SECTION 10 - CASE LAW
10.6
R. v. O’Reilly
(Alta. Dist. Crt.) 1979
Where Crown failed to adduce evidence that the radar
set was capable of accurately measuring the speeds and
that the tests were approved tests, which evidence
would have been given by the officer who testified,
then appeal must be allowed and conviction set aside.
NOTE: Speeding is an offence of absolute liability.
This means that MENS REA (a guilty mind) is not an
element that must be proven. Guilt follows proof of the
ACTUS REUS (proscribed act).
Because speeding is an absolute liability offence, a
defence argument that, owing to a defective
speedometer the accused honestly believed that he or
she was not exceeding the speed limit, would not be
successful.
R. v. Lounsbury
(1993) Manitoba Court of the Queen’s Bench
The accused was charged for speeding. The RADAR
operator testified at trial that it was his usual practice to
test the unit both before and after issuing an offence
notice, but he had no independent recollection of
performing the tests in this case. He made a note in his
notebook that he had performed a test or tests, but did
not note the time of the test. The accused was
convicted and appealed. The appeal was allowed.

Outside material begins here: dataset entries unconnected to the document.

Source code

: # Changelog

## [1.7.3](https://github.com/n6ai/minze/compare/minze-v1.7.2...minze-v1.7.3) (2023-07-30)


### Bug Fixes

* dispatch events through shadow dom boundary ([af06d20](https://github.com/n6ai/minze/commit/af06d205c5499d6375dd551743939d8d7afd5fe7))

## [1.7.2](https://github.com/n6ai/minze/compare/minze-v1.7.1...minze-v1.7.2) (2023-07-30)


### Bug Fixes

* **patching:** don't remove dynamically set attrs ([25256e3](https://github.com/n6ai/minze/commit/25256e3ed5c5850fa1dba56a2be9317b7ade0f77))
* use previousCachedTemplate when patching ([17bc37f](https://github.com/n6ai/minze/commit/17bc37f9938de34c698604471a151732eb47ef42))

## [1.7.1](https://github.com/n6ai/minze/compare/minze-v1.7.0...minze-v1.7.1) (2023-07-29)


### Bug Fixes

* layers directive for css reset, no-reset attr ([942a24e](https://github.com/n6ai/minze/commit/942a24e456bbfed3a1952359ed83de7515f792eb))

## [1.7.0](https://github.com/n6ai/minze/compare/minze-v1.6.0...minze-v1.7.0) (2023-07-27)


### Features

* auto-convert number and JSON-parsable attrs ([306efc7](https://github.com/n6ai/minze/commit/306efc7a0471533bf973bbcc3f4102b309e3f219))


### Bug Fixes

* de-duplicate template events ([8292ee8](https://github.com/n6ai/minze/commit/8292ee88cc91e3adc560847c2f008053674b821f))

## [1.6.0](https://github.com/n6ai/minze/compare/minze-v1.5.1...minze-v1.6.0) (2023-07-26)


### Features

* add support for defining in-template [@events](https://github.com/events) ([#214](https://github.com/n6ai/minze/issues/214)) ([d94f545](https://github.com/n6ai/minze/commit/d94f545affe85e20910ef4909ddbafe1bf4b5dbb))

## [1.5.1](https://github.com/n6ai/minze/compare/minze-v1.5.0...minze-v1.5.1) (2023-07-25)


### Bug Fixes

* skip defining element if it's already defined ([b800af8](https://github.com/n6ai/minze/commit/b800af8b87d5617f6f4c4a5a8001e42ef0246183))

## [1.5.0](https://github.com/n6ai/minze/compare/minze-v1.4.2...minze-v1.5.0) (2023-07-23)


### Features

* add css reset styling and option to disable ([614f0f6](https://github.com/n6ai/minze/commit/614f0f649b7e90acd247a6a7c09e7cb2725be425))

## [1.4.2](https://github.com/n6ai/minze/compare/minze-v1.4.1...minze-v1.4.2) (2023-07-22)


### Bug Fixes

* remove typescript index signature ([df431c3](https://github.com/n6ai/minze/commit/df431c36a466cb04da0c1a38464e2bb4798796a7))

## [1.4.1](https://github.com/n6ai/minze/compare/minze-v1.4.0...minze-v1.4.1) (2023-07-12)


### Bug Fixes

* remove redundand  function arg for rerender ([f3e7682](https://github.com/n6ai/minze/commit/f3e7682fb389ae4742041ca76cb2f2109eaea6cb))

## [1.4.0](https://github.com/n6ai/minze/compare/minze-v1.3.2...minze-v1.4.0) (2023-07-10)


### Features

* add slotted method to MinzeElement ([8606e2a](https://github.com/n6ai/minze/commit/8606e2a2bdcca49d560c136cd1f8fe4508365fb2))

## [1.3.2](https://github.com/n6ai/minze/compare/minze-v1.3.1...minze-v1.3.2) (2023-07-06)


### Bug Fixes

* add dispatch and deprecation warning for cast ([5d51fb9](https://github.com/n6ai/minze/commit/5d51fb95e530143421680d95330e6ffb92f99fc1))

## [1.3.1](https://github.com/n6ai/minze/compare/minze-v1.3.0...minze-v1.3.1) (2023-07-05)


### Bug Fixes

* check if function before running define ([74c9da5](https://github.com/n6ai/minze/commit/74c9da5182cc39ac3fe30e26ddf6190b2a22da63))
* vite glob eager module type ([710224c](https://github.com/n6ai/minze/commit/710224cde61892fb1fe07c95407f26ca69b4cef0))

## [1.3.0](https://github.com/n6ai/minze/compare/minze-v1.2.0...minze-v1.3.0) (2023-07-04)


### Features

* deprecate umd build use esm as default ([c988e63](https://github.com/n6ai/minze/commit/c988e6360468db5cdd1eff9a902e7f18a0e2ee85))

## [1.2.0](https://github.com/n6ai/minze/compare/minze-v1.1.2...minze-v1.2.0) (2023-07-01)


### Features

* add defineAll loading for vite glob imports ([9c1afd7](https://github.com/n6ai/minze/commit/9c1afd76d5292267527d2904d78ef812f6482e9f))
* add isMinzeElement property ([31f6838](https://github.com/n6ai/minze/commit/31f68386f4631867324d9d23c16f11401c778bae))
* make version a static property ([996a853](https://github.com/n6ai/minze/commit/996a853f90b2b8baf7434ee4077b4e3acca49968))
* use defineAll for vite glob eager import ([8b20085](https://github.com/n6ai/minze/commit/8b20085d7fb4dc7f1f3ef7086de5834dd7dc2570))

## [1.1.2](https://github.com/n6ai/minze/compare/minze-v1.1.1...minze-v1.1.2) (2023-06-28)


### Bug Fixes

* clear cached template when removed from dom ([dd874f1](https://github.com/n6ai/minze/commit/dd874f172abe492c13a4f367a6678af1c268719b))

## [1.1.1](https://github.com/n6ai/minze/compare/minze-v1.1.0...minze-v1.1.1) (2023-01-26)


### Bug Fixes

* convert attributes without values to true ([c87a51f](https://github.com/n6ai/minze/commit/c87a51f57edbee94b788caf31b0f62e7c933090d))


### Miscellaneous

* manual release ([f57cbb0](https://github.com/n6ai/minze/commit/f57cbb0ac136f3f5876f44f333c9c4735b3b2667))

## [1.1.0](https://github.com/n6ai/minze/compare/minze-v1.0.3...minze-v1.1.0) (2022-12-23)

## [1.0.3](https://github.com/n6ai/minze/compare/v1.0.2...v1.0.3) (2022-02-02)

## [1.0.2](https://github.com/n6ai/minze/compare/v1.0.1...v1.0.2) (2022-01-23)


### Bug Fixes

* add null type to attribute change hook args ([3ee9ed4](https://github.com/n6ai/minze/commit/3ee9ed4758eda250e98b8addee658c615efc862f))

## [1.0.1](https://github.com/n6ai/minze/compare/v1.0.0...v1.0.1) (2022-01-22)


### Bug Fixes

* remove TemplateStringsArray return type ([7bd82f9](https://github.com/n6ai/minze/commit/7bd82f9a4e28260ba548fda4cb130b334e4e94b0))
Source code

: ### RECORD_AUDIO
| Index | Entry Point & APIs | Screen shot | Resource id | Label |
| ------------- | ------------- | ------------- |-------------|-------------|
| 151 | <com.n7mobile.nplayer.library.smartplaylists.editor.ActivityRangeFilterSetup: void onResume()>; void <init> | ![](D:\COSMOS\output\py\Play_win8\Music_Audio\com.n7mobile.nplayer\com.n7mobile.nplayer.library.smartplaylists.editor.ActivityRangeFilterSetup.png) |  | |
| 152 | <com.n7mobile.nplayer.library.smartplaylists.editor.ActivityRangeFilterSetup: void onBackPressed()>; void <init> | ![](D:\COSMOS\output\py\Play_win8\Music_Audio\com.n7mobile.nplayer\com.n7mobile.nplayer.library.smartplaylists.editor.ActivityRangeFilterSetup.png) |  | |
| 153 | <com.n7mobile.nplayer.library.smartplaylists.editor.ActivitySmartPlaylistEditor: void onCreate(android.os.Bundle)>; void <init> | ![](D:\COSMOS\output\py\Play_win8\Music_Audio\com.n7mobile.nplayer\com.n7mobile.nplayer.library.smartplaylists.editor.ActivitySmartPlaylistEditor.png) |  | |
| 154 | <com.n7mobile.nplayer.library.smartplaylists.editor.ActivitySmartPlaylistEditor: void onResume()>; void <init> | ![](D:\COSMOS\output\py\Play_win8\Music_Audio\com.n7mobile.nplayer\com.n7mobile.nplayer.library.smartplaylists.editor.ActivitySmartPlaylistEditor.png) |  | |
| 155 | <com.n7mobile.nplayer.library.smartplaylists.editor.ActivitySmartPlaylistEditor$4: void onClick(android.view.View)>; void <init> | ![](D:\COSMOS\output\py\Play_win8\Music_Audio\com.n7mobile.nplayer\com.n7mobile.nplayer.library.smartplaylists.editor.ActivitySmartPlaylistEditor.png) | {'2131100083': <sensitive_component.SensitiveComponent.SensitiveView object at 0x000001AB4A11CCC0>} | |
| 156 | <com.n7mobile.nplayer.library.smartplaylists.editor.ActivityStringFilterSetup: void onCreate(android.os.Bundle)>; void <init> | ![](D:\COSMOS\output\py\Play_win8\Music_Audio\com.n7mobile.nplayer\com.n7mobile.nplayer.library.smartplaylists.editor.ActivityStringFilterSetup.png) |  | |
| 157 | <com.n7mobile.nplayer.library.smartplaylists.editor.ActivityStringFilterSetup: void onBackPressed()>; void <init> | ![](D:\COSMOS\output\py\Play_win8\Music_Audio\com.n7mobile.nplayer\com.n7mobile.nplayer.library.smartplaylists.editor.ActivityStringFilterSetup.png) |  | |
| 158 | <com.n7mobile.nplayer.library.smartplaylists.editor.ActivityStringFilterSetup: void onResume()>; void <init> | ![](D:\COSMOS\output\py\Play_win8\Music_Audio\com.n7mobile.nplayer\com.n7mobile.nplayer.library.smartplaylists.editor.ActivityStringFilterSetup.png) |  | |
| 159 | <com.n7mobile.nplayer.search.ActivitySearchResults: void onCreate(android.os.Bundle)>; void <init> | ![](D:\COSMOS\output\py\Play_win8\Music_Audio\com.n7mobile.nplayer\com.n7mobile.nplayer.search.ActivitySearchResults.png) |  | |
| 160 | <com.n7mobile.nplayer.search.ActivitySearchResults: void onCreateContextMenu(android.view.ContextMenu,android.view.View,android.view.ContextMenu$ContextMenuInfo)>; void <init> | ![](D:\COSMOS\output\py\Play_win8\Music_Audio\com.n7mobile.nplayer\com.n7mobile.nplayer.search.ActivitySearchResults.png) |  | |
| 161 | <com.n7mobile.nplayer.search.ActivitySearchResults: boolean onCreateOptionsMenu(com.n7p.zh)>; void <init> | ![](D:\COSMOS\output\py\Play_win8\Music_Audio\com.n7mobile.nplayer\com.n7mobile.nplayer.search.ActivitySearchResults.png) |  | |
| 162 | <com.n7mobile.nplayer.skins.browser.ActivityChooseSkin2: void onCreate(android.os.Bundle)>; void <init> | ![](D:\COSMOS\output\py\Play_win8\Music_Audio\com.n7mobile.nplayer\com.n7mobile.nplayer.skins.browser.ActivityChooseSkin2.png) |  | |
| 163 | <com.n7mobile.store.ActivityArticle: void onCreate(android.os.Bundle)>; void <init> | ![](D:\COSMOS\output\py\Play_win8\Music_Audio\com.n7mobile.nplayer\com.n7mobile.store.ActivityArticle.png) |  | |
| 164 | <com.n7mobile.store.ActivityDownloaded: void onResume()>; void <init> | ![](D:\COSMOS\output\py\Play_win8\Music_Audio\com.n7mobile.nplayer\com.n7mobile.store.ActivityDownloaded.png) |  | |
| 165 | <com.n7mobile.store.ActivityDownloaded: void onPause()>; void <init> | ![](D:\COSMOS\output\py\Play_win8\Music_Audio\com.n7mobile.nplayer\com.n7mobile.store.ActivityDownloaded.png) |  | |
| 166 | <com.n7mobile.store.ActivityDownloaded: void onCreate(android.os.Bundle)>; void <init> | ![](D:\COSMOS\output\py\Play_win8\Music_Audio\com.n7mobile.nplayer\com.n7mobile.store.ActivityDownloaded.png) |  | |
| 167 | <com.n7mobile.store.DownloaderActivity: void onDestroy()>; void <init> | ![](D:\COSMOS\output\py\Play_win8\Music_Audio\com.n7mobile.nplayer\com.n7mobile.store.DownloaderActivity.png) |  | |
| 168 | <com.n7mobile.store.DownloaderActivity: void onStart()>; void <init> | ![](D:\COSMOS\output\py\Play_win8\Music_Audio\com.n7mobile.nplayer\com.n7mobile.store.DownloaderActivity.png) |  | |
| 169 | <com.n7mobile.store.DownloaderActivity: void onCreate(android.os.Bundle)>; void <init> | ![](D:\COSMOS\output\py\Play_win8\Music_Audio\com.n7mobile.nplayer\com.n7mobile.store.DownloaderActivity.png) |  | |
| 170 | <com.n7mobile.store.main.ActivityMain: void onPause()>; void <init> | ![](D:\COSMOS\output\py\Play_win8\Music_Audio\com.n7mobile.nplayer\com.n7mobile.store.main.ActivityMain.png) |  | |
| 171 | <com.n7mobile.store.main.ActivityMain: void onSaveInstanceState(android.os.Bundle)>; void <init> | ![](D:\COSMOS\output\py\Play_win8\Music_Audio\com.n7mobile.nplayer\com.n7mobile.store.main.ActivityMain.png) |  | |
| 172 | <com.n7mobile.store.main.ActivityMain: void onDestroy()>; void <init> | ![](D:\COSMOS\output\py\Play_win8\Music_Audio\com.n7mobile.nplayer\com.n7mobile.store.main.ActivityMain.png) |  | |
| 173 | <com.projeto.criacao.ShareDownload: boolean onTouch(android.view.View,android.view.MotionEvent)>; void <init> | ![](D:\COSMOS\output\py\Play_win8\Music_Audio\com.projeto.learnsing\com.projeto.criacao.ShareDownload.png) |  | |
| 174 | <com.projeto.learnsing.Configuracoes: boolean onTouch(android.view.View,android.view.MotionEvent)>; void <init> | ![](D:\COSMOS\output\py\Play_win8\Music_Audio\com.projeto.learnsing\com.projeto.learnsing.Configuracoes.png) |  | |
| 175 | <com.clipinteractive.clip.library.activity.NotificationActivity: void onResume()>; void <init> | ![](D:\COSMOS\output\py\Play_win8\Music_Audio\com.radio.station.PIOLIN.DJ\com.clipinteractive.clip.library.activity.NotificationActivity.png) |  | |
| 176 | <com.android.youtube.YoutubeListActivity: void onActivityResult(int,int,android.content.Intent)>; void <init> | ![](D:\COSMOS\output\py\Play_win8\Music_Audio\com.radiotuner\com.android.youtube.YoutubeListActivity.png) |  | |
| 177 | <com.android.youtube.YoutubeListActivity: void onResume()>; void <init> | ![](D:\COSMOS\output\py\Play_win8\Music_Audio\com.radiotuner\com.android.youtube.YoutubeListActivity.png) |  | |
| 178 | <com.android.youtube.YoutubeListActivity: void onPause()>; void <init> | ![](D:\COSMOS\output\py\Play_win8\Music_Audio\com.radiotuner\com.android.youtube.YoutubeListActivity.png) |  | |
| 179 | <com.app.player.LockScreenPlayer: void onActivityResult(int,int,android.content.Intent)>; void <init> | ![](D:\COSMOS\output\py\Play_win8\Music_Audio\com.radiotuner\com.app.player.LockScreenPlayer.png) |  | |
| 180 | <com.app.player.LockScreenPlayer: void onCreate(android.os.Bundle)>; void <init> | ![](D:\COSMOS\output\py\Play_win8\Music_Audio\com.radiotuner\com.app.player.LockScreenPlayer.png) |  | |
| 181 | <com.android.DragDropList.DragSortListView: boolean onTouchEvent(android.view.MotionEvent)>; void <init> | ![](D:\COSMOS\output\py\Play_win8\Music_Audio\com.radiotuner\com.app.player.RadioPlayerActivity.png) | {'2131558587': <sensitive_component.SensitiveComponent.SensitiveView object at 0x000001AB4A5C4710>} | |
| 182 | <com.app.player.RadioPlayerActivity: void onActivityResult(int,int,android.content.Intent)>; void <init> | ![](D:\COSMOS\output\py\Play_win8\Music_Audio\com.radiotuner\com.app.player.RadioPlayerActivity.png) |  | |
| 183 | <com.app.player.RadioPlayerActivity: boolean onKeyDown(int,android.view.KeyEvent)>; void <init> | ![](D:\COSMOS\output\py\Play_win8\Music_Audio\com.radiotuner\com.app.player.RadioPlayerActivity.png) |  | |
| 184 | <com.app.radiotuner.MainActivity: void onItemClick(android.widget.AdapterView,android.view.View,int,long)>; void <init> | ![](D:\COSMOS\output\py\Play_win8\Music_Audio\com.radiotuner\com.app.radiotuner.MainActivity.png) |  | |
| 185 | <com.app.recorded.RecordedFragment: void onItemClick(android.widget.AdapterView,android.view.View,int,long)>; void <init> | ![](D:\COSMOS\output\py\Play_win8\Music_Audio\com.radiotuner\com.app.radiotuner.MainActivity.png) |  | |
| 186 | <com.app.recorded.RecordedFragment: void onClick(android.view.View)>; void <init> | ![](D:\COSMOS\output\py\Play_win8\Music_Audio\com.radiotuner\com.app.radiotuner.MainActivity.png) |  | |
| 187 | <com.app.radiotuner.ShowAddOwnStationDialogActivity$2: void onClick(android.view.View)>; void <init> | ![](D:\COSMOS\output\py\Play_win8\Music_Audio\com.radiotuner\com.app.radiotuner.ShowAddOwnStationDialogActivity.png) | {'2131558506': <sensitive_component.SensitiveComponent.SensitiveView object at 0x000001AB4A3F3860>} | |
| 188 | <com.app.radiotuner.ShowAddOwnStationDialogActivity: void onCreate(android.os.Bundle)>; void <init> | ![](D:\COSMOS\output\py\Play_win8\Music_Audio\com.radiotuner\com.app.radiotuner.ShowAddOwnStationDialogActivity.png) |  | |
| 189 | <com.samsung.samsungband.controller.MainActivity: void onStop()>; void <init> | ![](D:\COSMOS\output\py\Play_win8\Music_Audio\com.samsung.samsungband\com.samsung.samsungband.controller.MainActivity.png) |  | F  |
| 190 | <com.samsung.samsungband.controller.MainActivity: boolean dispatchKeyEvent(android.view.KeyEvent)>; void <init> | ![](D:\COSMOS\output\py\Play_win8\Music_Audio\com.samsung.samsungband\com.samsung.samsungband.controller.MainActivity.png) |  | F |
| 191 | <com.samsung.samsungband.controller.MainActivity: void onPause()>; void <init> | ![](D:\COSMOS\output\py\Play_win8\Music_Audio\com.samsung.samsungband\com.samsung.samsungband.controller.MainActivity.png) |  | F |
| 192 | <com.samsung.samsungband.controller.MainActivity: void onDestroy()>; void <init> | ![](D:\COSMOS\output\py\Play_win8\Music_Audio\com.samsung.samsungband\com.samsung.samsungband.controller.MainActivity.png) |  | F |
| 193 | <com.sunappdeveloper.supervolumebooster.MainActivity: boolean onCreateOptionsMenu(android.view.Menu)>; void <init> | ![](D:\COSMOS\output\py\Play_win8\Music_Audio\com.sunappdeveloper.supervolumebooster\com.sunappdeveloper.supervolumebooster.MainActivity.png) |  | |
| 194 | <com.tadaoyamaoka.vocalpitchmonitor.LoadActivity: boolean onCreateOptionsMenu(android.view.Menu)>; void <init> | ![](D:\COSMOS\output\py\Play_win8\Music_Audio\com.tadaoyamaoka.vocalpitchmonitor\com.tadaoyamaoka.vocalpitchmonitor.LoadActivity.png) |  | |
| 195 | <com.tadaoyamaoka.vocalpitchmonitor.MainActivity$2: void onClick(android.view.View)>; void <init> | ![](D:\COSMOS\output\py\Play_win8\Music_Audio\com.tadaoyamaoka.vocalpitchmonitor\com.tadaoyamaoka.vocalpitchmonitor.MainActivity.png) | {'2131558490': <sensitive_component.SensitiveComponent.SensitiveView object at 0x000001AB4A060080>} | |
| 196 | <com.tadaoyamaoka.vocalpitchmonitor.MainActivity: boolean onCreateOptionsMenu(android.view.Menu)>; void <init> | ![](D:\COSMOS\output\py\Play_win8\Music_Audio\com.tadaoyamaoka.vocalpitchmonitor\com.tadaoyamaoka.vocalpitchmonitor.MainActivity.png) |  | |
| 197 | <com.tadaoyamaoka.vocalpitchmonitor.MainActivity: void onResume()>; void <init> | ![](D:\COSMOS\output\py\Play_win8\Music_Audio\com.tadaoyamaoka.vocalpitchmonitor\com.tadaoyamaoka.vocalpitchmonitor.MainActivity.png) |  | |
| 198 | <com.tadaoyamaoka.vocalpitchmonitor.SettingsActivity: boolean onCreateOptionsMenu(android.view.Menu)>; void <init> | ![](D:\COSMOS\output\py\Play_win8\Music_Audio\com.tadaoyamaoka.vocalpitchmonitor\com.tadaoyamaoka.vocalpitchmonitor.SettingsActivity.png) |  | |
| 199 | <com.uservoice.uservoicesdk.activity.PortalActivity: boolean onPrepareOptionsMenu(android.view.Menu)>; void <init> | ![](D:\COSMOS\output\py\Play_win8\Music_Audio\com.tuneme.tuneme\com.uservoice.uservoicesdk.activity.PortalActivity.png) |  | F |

Evidence as to the operator’s usual practice did not
constitute proof beyond a reasonable doubt that the
RADAR device was operation in this case. All that
could be safely inferred from the RADAR operators
testimony and notes was that he tested the RADAR
device and found it to be in good working order at some
point or points during the relevant shift. As a result, the
appeal was allowed and the conviction was quashed.